The Senate’s confirmation of Brett Kavanaugh this weekend means the swing seat on the Supreme Court has been filled by someone about whom Americans are sharply divided. He comes to the seat after the most divisive of processes, with virtually all institutions of government suffering a measure of potential damage.
At nearly every turn of the long and unusual fight, partisan actions worsened the natural expected divisions. The Senate process revealed itself as broken. Kavanaugh’s defense of himself was partisan beyond any precedent for a Supreme Court nominee.
And President Donald Trump – in perhaps the least surprising part of the drama – used it all to sharpen political wedges.

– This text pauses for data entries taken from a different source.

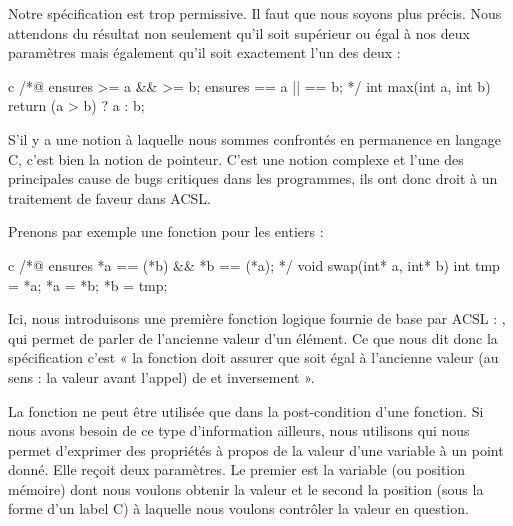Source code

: Notre spécification est trop permissive. Il faut que nous soyons plus précis.
Nous attendons du résultat non seulement qu'il soit supérieur ou égal à nos 
deux paramètres mais également qu'il soit exactement l'un des deux :



\begin{CodeBlock}{c}
/*@
  ensures \result >= a && \result >= b;
  ensures \result == a || \result == b;
*/
int max(int a, int b){
  return (a > b) ? a : b;
}
\end{CodeBlock}





S'il y a une notion à laquelle nous sommes confrontés en permanence en 
langage C, c'est bien la notion de pointeur. C'est une notion complexe et 
l'une des principales cause de bugs critiques dans les programmes, ils ont 
donc droit à un traitement de faveur dans ACSL.



Prenons par exemple une fonction  pour les entiers :



\begin{CodeBlock}{c}
/*@
  ensures *a == \old(*b) && *b == \old(*a);
*/
void swap(int* a, int* b){
  int tmp = *a;
  *a = *b;
  *b = tmp;
}
\end{CodeBlock}





Ici, nous introduisons une première fonction logique fournie de base par 
ACSL : , qui permet de parler de l'ancienne valeur d'un élément. 
Ce que nous dit donc la spécification c'est « la fonction doit assurer que
 soit égal à l'ancienne valeur (au sens : la valeur avant l'appel) de 
et inversement ».



La fonction  ne peut être utilisée que dans la post-condition d'une
fonction. Si nous avons besoin de ce type d'information ailleurs, nous 
utilisons  qui nous permet d'exprimer des propriétés à propos de la 
valeur d'une variable à un point donné. Elle reçoit deux paramètres. Le premier 
est la variable (ou position mémoire) dont nous voulons obtenir la valeur et le 
second la position (sous la forme d'un label C) à laquelle nous voulons 
contrôler la valeur en question.



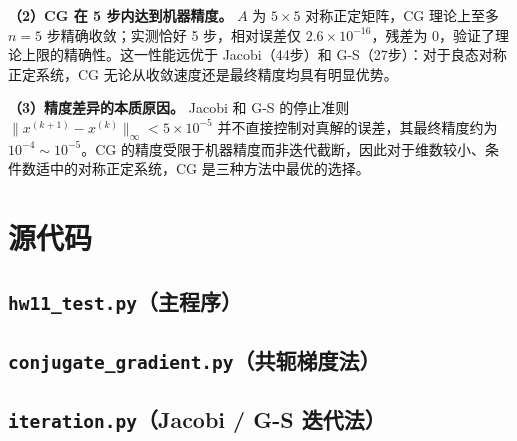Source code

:\documentclass[10pt, a4paper]{article}
\begin{document}
\textbf{（2）CG 在 5 步内达到机器精度。}
$A$ 为 $5\times5$ 对称正定矩阵，CG 理论上至多 $n=5$ 步精确收敛；实测恰好 5 步，相对误差仅 $2.6\times10^{-16}$，残差为 $0$，验证了理论上限的精确性。这一性能远优于 Jacobi（44步）和 G-S（27步）：对于良态对称正定系统，CG 无论从收敛速度还是最终精度均具有明显优势。

\textbf{（3）精度差异的本质原因。}
Jacobi 和 G-S 的停止准则 $\|x^{(k+1)}-x^{(k)}\|_\infty<5\times10^{-5}$ 并不直接控制对真解的误差，其最终精度约为 $10^{-4}\sim10^{-5}$。CG 的精度受限于机器精度而非迭代截断，因此对于维数较小、条件数适中的对称正定系统，CG 是三种方法中最优的选择。

\appendix
\section{源代码}

\subsection{\texttt{hw11\_test.py}（主程序）}


\subsection{\texttt{conjugate\_gradient.py}（共轭梯度法）}


\subsection{\texttt{iteration.py}（Jacobi / G-S 迭代法）}

\end{document}
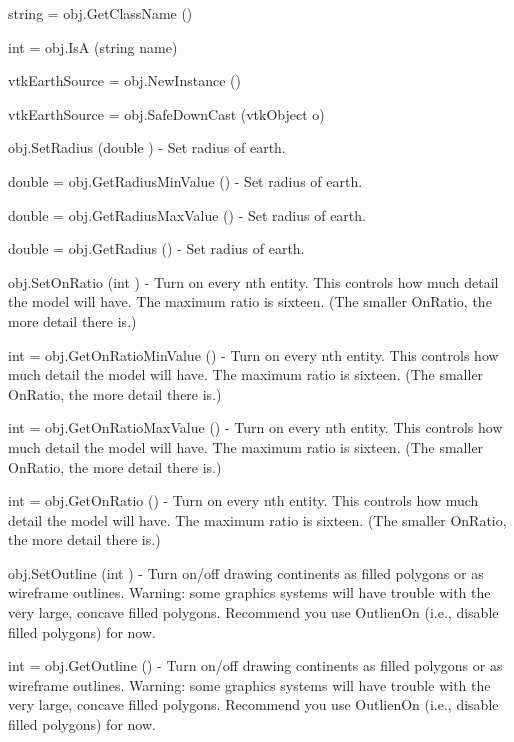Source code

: \begin{DoxyItemize}
\item {\ttfamily string = obj.\-Get\-Class\-Name ()}  
\item {\ttfamily int = obj.\-Is\-A (string name)}  
\item {\ttfamily vtk\-Earth\-Source = obj.\-New\-Instance ()}  
\item {\ttfamily vtk\-Earth\-Source = obj.\-Safe\-Down\-Cast (vtk\-Object o)}  
\item {\ttfamily obj.\-Set\-Radius (double )} -\/ Set radius of earth.  
\item {\ttfamily double = obj.\-Get\-Radius\-Min\-Value ()} -\/ Set radius of earth.  
\item {\ttfamily double = obj.\-Get\-Radius\-Max\-Value ()} -\/ Set radius of earth.  
\item {\ttfamily double = obj.\-Get\-Radius ()} -\/ Set radius of earth.  
\item {\ttfamily obj.\-Set\-On\-Ratio (int )} -\/ Turn on every nth entity. This controls how much detail the model will have. The maximum ratio is sixteen. (The smaller On\-Ratio, the more detail there is.)  
\item {\ttfamily int = obj.\-Get\-On\-Ratio\-Min\-Value ()} -\/ Turn on every nth entity. This controls how much detail the model will have. The maximum ratio is sixteen. (The smaller On\-Ratio, the more detail there is.)  
\item {\ttfamily int = obj.\-Get\-On\-Ratio\-Max\-Value ()} -\/ Turn on every nth entity. This controls how much detail the model will have. The maximum ratio is sixteen. (The smaller On\-Ratio, the more detail there is.)  
\item {\ttfamily int = obj.\-Get\-On\-Ratio ()} -\/ Turn on every nth entity. This controls how much detail the model will have. The maximum ratio is sixteen. (The smaller On\-Ratio, the more detail there is.)  
\item {\ttfamily obj.\-Set\-Outline (int )} -\/ Turn on/off drawing continents as filled polygons or as wireframe outlines. Warning\-: some graphics systems will have trouble with the very large, concave filled polygons. Recommend you use Outlien\-On (i.\-e., disable filled polygons) for now.  
\item {\ttfamily int = obj.\-Get\-Outline ()} -\/ Turn on/off drawing continents as filled polygons or as wireframe outlines. Warning\-: some graphics systems will have trouble with the very large, concave filled polygons. Recommend you use Outlien\-On (i.\-e., disable filled polygons) for now.  

\end{DoxyItemize}
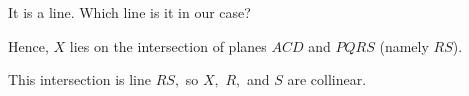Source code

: 










It is a line. Which line is it in our case?







Hence, $X$ lies on the intersection of planes $ACD$ and $PQRS$ (namely $RS$).


This intersection is line $RS,$ so $X,$ $R,$ and $S$ are collinear.




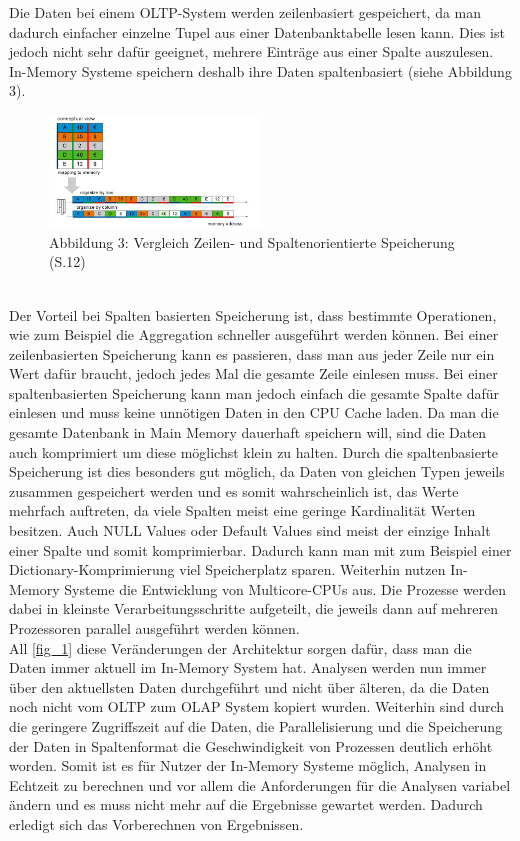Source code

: Die Daten bei einem OLTP-System werden zeilenbasiert gespeichert, da man dadurch einfacher einzelne Tupel aus einer Datenbanktabelle lesen kann. Dies ist jedoch nicht sehr dafür geeignet, mehrere Einträge aus einer Spalte auszulesen.
In-Memory Systeme speichern deshalb ihre Daten spaltenbasiert (siehe Abbildung 3).
\begin{figure}[ht]
  \begin{center}
  \includegraphics[width=0.5\textwidth]{images/mappingtomemory.png}
  \end{center}
  \caption{Abbildung 3: Vergleich Zeilen- und Spaltenorientierte Speicherung (\cite{sap}S.12)}
  \label{fig_3}
\end{figure} 
\\
Der Vorteil bei Spalten basierten Speicherung ist, dass bestimmte Operationen, wie zum Beispiel die Aggregation schneller ausgeführt werden können. Bei einer zeilenbasierten Speicherung kann es passieren, dass man aus jeder Zeile nur ein Wert dafür braucht, jedoch jedes Mal die gesamte Zeile einlesen muss. Bei einer spaltenbasierten Speicherung kann man jedoch einfach die gesamte Spalte dafür einlesen und muss keine unnötigen Daten in den CPU Cache laden.
Da man die gesamte Datenbank in Main Memory dauerhaft speichern will, sind die Daten auch komprimiert um diese möglichst klein zu halten.
Durch die spaltenbasierte Speicherung ist dies besonders gut möglich, da Daten von gleichen Typen jeweils zusammen gespeichert werden und es somit wahrscheinlich ist, das Werte mehrfach auftreten, da viele Spalten meist eine geringe Kardinalität Werten besitzen. Auch NULL Values oder Default Values sind meist der einzige Inhalt einer Spalte und somit komprimierbar. Dadurch kann man mit zum Beispiel einer Dictionary-Komprimierung viel Speicherplatz sparen.
Weiterhin nutzen In-Memory Systeme die Entwicklung von Multicore-CPUs aus. Die Prozesse werden dabei in kleinste Verarbeitungsschritte aufgeteilt, die jeweils dann auf mehreren Prozessoren parallel ausgeführt werden können.\\
All \ref{fig_1} diese Veränderungen der Architektur sorgen dafür, dass man die Daten immer 
aktuell im In-Memory System hat. Analysen werden nun immer über 
den aktuellsten Daten durchgeführt und nicht über älteren, da die Daten noch nicht vom OLTP zum OLAP System kopiert wurden. Weiterhin sind durch die geringere Zugriffszeit auf die Daten, die Parallelisierung und die Speicherung der Daten in Spaltenformat die Geschwindigkeit von Prozessen deutlich erhöht worden. Somit ist es für Nutzer der In-Memory Systeme möglich, Analysen in Echtzeit zu berechnen und vor allem die Anforderungen für die Analysen variabel ändern und es muss nicht mehr auf die Ergebnisse gewartet werden. Dadurch erledigt sich das Vorberechnen von Ergebnissen.\cite{neumannsap}
\\
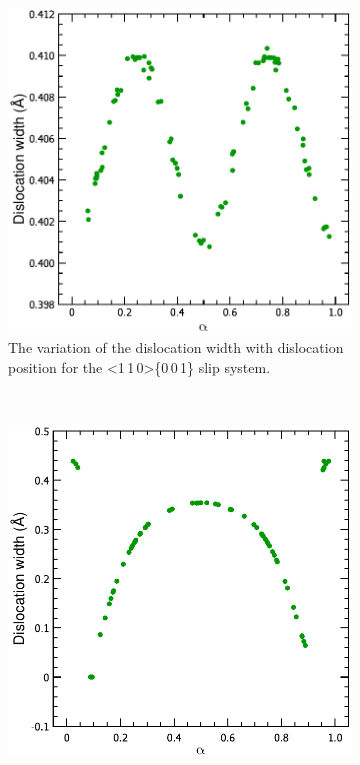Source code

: \begin{figure}
\centering
\begin{subfigure}{0.4\textwidth}
\centering
\includegraphics[width=\textwidth]{NaCl_110_001_w_vs_a}
\caption{The variation of the dislocation width with dislocation position for the <1\,1\,0>\{0\,0\,1\} slip system. \label{fig:NaCl_110_001_w_variation}}
\end{subfigure}
~
\begin{subfigure}{0.4\textwidth}
\centering
\includegraphics[width=\textwidth]{NaCl_110_110_w_vs_a}

\end{subfigure}
\end{figure}
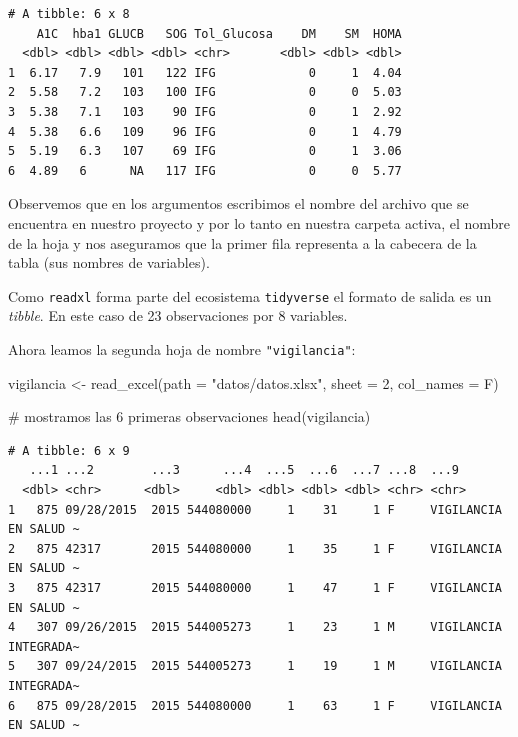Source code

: \documentclass[
  spanish,
  letterpaper,
  DIV=11,
  numbers=noendperiod]{scrreprt}
\newenvironment{Shaded}{\begin{snugshade}}{\end{snugshade}}
\newcommand{\AttributeTok}[1]{\textcolor[rgb]{0.40,0.45,0.13}{#1}}
\newcommand{\CommentTok}[1]{\textcolor[rgb]{0.37,0.37,0.37}{#1}}
\newcommand{\DecValTok}[1]{\textcolor[rgb]{0.68,0.00,0.00}{#1}}
\newcommand{\FunctionTok}[1]{\textcolor[rgb]{0.28,0.35,0.67}{#1}}
\newcommand{\NormalTok}[1]{\textcolor[rgb]{0.00,0.23,0.31}{#1}}
\newcommand{\OtherTok}[1]{\textcolor[rgb]{0.00,0.23,0.31}{#1}}
\newcommand{\StringTok}[1]{\textcolor[rgb]{0.13,0.47,0.30}{#1}}
\begin{document}
\begin{verbatim}
# A tibble: 6 x 8
    A1C  hba1 GLUCB   SOG Tol_Glucosa    DM    SM  HOMA
  <dbl> <dbl> <dbl> <dbl> <chr>       <dbl> <dbl> <dbl>
1  6.17   7.9   101   122 IFG             0     1  4.04
2  5.58   7.2   103   100 IFG             0     0  5.03
3  5.38   7.1   103    90 IFG             0     1  2.92
4  5.38   6.6   109    96 IFG             0     1  4.79
5  5.19   6.3   107    69 IFG             0     1  3.06
6  4.89   6      NA   117 IFG             0     0  5.77
\end{verbatim}

Observemos que en los argumentos escribimos el nombre del archivo que se
encuentra en nuestro proyecto y por lo tanto en nuestra carpeta activa,
el nombre de la hoja y nos aseguramos que la primer fila representa a la
cabecera de la tabla (sus nombres de variables).

Como \texttt{readxl} forma parte del ecosistema \texttt{tidyverse} el
formato de salida es un \emph{tibble}. En este caso de 23 observaciones
por 8 variables.

Ahora leamos la segunda hoja de nombre \texttt{"vigilancia"}:

\begin{Shaded}
\begin{Highlighting}[]
\NormalTok{vigilancia }\OtherTok{\textless{}{-}} \FunctionTok{read\_excel}\NormalTok{(}\AttributeTok{path =} \StringTok{"datos/datos.xlsx"}\NormalTok{, }\AttributeTok{sheet =} \DecValTok{2}\NormalTok{, }\AttributeTok{col\_names =}\NormalTok{ F)}

\CommentTok{\# mostramos las 6 primeras observaciones}
\FunctionTok{head}\NormalTok{(vigilancia)}
\end{Highlighting}
\end{Shaded}

\begin{verbatim}
# A tibble: 6 x 9
   ...1 ...2        ...3      ...4  ...5  ...6  ...7 ...8  ...9                 
  <dbl> <chr>      <dbl>     <dbl> <dbl> <dbl> <dbl> <chr> <chr>                
1   875 09/28/2015  2015 544080000     1    31     1 F     VIGILANCIA EN SALUD ~
2   875 42317       2015 544080000     1    35     1 F     VIGILANCIA EN SALUD ~
3   875 42317       2015 544080000     1    47     1 F     VIGILANCIA EN SALUD ~
4   307 09/26/2015  2015 544005273     1    23     1 M     VIGILANCIA INTEGRADA~
5   307 09/24/2015  2015 544005273     1    19     1 M     VIGILANCIA INTEGRADA~
6   875 09/28/2015  2015 544080000     1    63     1 F     VIGILANCIA EN SALUD ~
\end{verbatim}
\end{document}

Perhaps the most dispiriting aspect of the searing and emotional three-week span since Christine Blasey Ford came forward was the way that political allegiances seemed to overwhelm any search for facts. Polls showed that party affiliation – more than gender, age, or other variables – were the most predictive factor in whether voters believed Ford or Kavanaugh.
In the end, the Senate delivered on the country’s divisions almost as cleanly as possible, with only a single Democrat and a single Republican voting with colleagues on the other side of the aisle. Trump treated the lone GOP defection as an affront that he quickly predicted would cost Sen. Lisa Murkowski, R-Alaska, her career.